Il a été le premier froment cultivé, quelque part entre la Turquie et l’Egypte, aux environ du 8.000 avant J.C. Il existe 3 espèces de Triticum, le monococcum, « petit épeautre » ou « engrain », le dicoccum, « moyen épeautre » ou « amidonnier » (celui qu’on cultive en Italie); et le « grand épeautre », ou Triticum spelta, qu’en France un poète (certainement) a nommé « le blé des Gaulois » (je ne sais pas pourquoi puisqu’il a été introduit dans les années 1990…).

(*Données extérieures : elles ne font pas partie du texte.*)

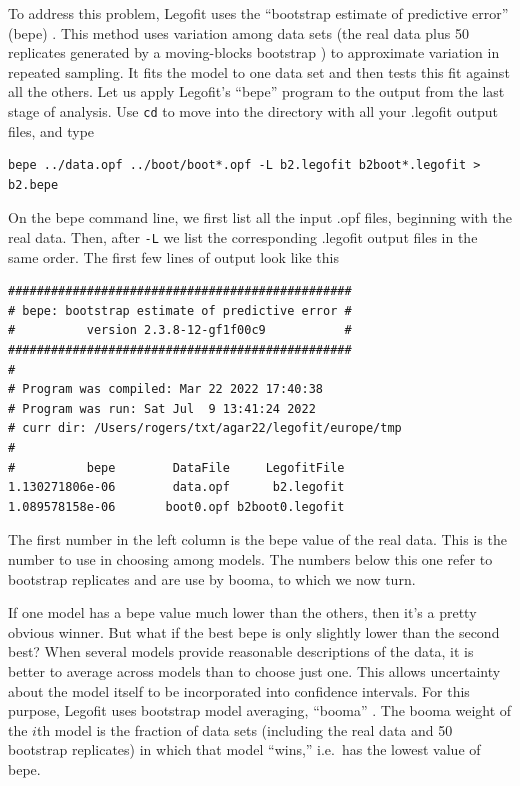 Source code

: \documentclass[11pt]{article}
\begin{document}
To address this problem, Legofit uses the ``bootstrap estimate of
predictive error'' (bepe)
\citep{Rogers:BMC-20-526,Efron:JAS-78-316,Efron:IB-93}. This method
uses variation among data sets (the real data plus 50 replicates
generated by a moving-blocks bootstrap \citep{Liu:ELB-92-225}) to
approximate variation in repeated sampling. It fits the model to one
data set and then tests this fit against all the others. Let us apply
Legofit's ``bepe'' program to the output from the last stage of
analysis. Use \texttt{cd} to move into the directory with all your
.legofit output files, and type
\begin{verbatim}
bepe ../data.opf ../boot/boot*.opf -L b2.legofit b2boot*.legofit > b2.bepe
\end{verbatim}
On the bepe command line, we first list all the input .opf files,
beginning with the real data. Then, after \texttt{-L} we list the
corresponding .legofit output files in the same order. The first few
lines of output look like this
\begin{verbatim}
################################################
# bepe: bootstrap estimate of predictive error #
#          version 2.3.8-12-gf1f00c9           #
################################################
#
# Program was compiled: Mar 22 2022 17:40:38
# Program was run: Sat Jul  9 13:41:24 2022
# curr dir: /Users/rogers/txt/agar22/legofit/europe/tmp
#
#          bepe        DataFile     LegofitFile
1.130271806e-06        data.opf      b2.legofit
1.089578158e-06       boot0.opf b2boot0.legofit
\end{verbatim}
The first number in the left column is the bepe value of the real
data. This is the number to use in choosing among models. The numbers
below this one refer to bootstrap replicates and are use by booma,
to which we now turn.

If one model has a bepe value much lower than the others, then it's a
pretty obvious winner. But what if the best bepe is only slightly
lower than the second best? When several models provide reasonable
descriptions of the data, it is better to average across models than
to choose just one. This allows uncertainty about the model itself to
be incorporated into confidence intervals. For this purpose, Legofit
uses bootstrap model averaging, ``booma''
\citep{Buckland:B-53-603,Rogers:BMC-20-526}. The booma weight of the
$i$th model is the fraction of data sets (including the real data and
50 bootstrap replicates) in which that model ``wins,'' i.e.\ has the
lowest value of bepe.
\end{document}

La caractéristique principale du Triticum réside dans le fait que la plante pousse sur des terrains arides. En outre, chaque grain est enveloppé de deux pièces foliacées, très riches en silicium, qui le protègent de l’attaque des moisissures. Hélas, son rendement a été jugé trop faible pour l’agriculture industrielle, et d’ailleurs l’épeautre ne réagit pas aux engrais chimiques à base d’azote (alors que dans les épandages, en France, on en a abusé depuis les années 70). Dommage, parce que c’est le froment parmi le moins calorique : 100 gr. équivalent à 340 kcal; et à la différence des autres froments il contient de la méthionine, un acide aminé essentiel qui joue un rôle important dans la synthèse des protéines.

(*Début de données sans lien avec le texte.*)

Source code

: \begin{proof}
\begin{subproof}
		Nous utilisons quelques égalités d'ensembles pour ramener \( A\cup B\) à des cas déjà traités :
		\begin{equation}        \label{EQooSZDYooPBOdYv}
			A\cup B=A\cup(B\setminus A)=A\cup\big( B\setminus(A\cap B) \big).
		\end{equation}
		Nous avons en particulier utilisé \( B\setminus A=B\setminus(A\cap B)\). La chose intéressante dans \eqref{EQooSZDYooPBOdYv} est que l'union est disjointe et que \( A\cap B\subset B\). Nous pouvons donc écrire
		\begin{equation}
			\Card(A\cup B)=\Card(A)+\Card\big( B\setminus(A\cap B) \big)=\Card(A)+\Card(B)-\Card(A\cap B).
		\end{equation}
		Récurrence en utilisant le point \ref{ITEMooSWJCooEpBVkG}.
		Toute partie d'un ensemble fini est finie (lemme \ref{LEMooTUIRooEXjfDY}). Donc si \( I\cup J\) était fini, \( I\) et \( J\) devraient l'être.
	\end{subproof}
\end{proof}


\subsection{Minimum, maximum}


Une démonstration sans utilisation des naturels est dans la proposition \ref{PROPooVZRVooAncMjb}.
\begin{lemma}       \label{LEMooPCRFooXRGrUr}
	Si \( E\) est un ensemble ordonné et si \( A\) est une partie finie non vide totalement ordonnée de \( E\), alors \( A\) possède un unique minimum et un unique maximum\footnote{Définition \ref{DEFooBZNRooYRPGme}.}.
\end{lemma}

Sur ces bases, on s’attendrait à un plat ultra sophistiqué…et bien non. La recette que je vous propose aurait bien pu figurer dans le menu quotidien des Romains (farro en latin est far, d’où farine), à un détail près, les tomates. Pour le reste, on a de la couenne et de la bas-joue de porc, des aromates, oignon et ail, du fromage pecorino râpé, et de l’huile d’olive.
Mais avant de cuisiner l’épeautre, il faut le faire tremper, pour que les grains puissent absorber l’eau. Le temps de cuisson, d’environ 45 minutes, sera encore plus long si vous sautez cette étape…
A la moitié de la cuisson du farro, ébouillantez la couenne deux minutes, histoire de la rendre plus tendre…
…avant de la couper en lamelles, et de la mélanger avec un peu d’eau de cuisson et aux autres ingrédients du bouillon (qui devra cuire à feu doux au moins vingt minutes). Au cas où ajoutez aussi de l’eau de cuisson de l’épeautre.
Le moment venu, égouttez l’épeautre (en gardant l’eau), et mélangez-le dans une troisième casserole au bouillon. Ce sera plus facile pour faire les portions. Parsemez le tout de pecorino râpé et servez chaud (mais pas trop).
La recette vient du Molise, une région du sud entre les montagnes et collines des Apennins, renommée pour les productions des céréales et des vignes. D’où mon choix pour le vin, autochtone, le Rosso don Luigi (réserve 2008). Il existe depuis le XVIIIe siècle et est obtenu avec des cépages Montepulciano et Tintilia; vinifié en laissant le moût au contact du marc, il vieillit dans des barriques en liège.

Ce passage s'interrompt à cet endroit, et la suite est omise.